(Rendered images with source text)
————

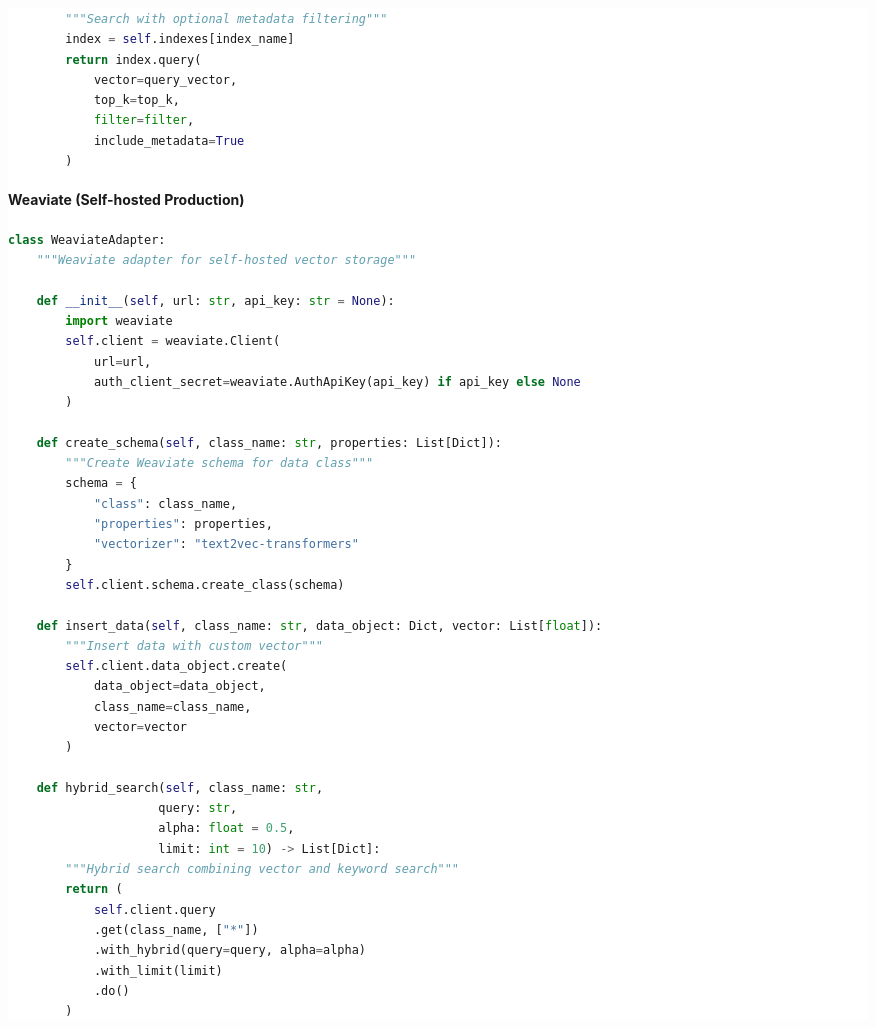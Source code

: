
 ```python
        """Search with optional metadata filtering"""
        index = self.indexes[index_name]
        return index.query(
            vector=query_vector,
            top_k=top_k,
            filter=filter,
            include_metadata=True
        )
```

#### Weaviate (Self-hosted Production)

```python
class WeaviateAdapter:
    """Weaviate adapter for self-hosted vector storage"""
    
    def __init__(self, url: str, api_key: str = None):
        import weaviate
        self.client = weaviate.Client(
            url=url,
            auth_client_secret=weaviate.AuthApiKey(api_key) if api_key else None
        )
        
    def create_schema(self, class_name: str, properties: List[Dict]):
        """Create Weaviate schema for data class"""
        schema = {
            "class": class_name,
            "properties": properties,
            "vectorizer": "text2vec-transformers"
        }
        self.client.schema.create_class(schema)
        
    def insert_data(self, class_name: str, data_object: Dict, vector: List[float]):
        """Insert data with custom vector"""
        self.client.data_object.create(
            data_object=data_object,
            class_name=class_name,
            vector=vector
        )
        
    def hybrid_search(self, class_name: str, 
                     query: str, 
                     alpha: float = 0.5,
                     limit: int = 10) -> List[Dict]:
        """Hybrid search combining vector and keyword search"""
        return (
            self.client.query
            .get(class_name, ["*"])
            .with_hybrid(query=query, alpha=alpha)
            .with_limit(limit)
            .do()
        )
```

————

Reproduce every entry above exactly, and omit the pictures.

Output of the exercise>
Source code

:
 ```python
        """Search with optional metadata filtering"""
        index = self.indexes[index_name]
        return index.query(
            vector=query_vector,
            top_k=top_k,
            filter=filter,
            include_metadata=True
        )
```

#### Weaviate (Self-hosted Production)

```python
class WeaviateAdapter:
    """Weaviate adapter for self-hosted vector storage"""
    
    def __init__(self, url: str, api_key: str = None):
        import weaviate
        self.client = weaviate.Client(
            url=url,
            auth_client_secret=weaviate.AuthApiKey(api_key) if api_key else None
        )
        
    def create_schema(self, class_name: str, properties: List[Dict]):
        """Create Weaviate schema for data class"""
        schema = {
            "class": class_name,
            "properties": properties,
            "vectorizer": "text2vec-transformers"
        }
        self.client.schema.create_class(schema)
        
    def insert_data(self, class_name: str, data_object: Dict, vector: List[float]):
        """Insert data with custom vector"""
        self.client.data_object.create(
            data_object=data_object,
            class_name=class_name,
            vector=vector
        )
        
    def hybrid_search(self, class_name: str, 
                     query: str, 
                     alpha: float = 0.5,
                     limit: int = 10) -> List[Dict]:
        """Hybrid search combining vector and keyword search"""
        return (
            self.client.query
            .get(class_name, ["*"])
            .with_hybrid(query=query, alpha=alpha)
            .with_limit(limit)
            .do()
        )
```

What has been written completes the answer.